W dowcipie zaś po słowach Chrystusa „Kto z was jest bez grzechu, niech pierwszy rzuci na nią kamieniem.", pada z za pleców kamień, a Jezus wzdychając i odwracając się mówi : „Tyle razy prosiłem mamo byś się nie wtrącała".
Być może żart nie jest najwyższych lotów, ale mam wrażenie, że coraz więcej osób, w tym przedsiębiorców i polityków zapomina o praktykach dnia codziennego, a daje się uwieść wielkim słowom dotyczącym zmian sposobu płacenia i odliczania podatku VAT oraz zapowiedzi zmiany sposobu płacenia składek ubezpieczeniowych.

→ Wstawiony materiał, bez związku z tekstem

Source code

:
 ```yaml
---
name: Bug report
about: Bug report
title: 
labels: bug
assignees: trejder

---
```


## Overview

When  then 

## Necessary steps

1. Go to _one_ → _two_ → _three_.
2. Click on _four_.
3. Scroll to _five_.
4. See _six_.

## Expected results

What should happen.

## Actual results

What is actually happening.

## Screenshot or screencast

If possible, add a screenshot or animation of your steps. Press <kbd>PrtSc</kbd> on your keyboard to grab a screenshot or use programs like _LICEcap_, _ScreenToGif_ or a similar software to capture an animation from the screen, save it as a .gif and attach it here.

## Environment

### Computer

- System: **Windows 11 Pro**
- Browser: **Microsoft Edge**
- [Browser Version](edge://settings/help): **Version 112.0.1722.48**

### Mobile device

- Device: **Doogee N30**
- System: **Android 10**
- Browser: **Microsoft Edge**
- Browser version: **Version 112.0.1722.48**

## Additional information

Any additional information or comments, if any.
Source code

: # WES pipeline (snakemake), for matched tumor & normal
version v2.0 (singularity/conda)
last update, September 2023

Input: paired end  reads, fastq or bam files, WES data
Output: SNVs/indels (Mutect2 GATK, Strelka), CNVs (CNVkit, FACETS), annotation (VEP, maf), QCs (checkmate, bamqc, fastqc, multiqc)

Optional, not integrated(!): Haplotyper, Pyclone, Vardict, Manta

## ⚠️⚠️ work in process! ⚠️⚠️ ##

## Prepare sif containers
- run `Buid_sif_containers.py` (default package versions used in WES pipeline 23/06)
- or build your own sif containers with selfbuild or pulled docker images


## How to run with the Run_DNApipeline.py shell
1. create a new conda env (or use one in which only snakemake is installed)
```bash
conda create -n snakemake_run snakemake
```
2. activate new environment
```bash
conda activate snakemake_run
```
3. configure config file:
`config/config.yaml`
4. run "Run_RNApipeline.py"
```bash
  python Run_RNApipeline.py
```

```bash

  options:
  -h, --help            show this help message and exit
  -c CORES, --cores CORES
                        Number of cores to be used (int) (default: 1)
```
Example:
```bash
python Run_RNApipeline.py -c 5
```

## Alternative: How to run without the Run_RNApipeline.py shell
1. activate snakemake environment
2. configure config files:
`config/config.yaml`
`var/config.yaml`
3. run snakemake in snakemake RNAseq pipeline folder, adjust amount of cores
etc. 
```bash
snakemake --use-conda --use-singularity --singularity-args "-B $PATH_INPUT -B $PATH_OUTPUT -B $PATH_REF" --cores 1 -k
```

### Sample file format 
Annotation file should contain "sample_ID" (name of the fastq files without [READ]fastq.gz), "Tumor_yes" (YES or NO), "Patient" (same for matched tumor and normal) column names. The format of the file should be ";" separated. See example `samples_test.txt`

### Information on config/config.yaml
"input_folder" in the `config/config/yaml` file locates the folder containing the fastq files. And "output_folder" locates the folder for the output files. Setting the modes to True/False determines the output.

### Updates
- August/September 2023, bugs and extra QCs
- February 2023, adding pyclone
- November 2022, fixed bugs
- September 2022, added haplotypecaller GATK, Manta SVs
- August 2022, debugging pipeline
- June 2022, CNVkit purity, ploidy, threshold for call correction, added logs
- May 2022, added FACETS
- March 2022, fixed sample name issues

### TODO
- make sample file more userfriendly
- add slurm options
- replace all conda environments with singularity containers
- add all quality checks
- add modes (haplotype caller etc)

Politycy prześcigają się, by wykazać ile zamierzają zrobić dla biznesu i jak mają zamiar zmniejszyć biurokrację. Ba, słyszę nawet o gospodarczej ofensywie PiS i być może była by dla mnie wiarygodna, gdyby nie to, że kiedyś za rządów PiS policzyłam, że w rządzie i w jego okolicach było chyba z dziewięć zespołów, które miały zmniejszyć biurokrację i jakoś im się nie udało. To samo dotyczy zresztą obecnej koalicji, która gdy przejmowała władzę przekonywała, że ma gotowe projekty i wielką chęć zmian, ba nawet po to by przyspieszyć procedury parlamentarne (też biurokratyczne) powołała Komisję "Przyjazne państwo". Znowu się nie udało.
Ale też warto pamiętać, że ponad połowa firm, które stosują kredyt kupiecki (czyli przedłużają czas płacenia swoim kontrahentom, nie dbają czy w ten sposób klinują ich płynność, czy tez nie) przyznaje, że robi to, bo chce mieć tani kredyt obrotowy, a nie dlatego, że nie ma pieniędzy.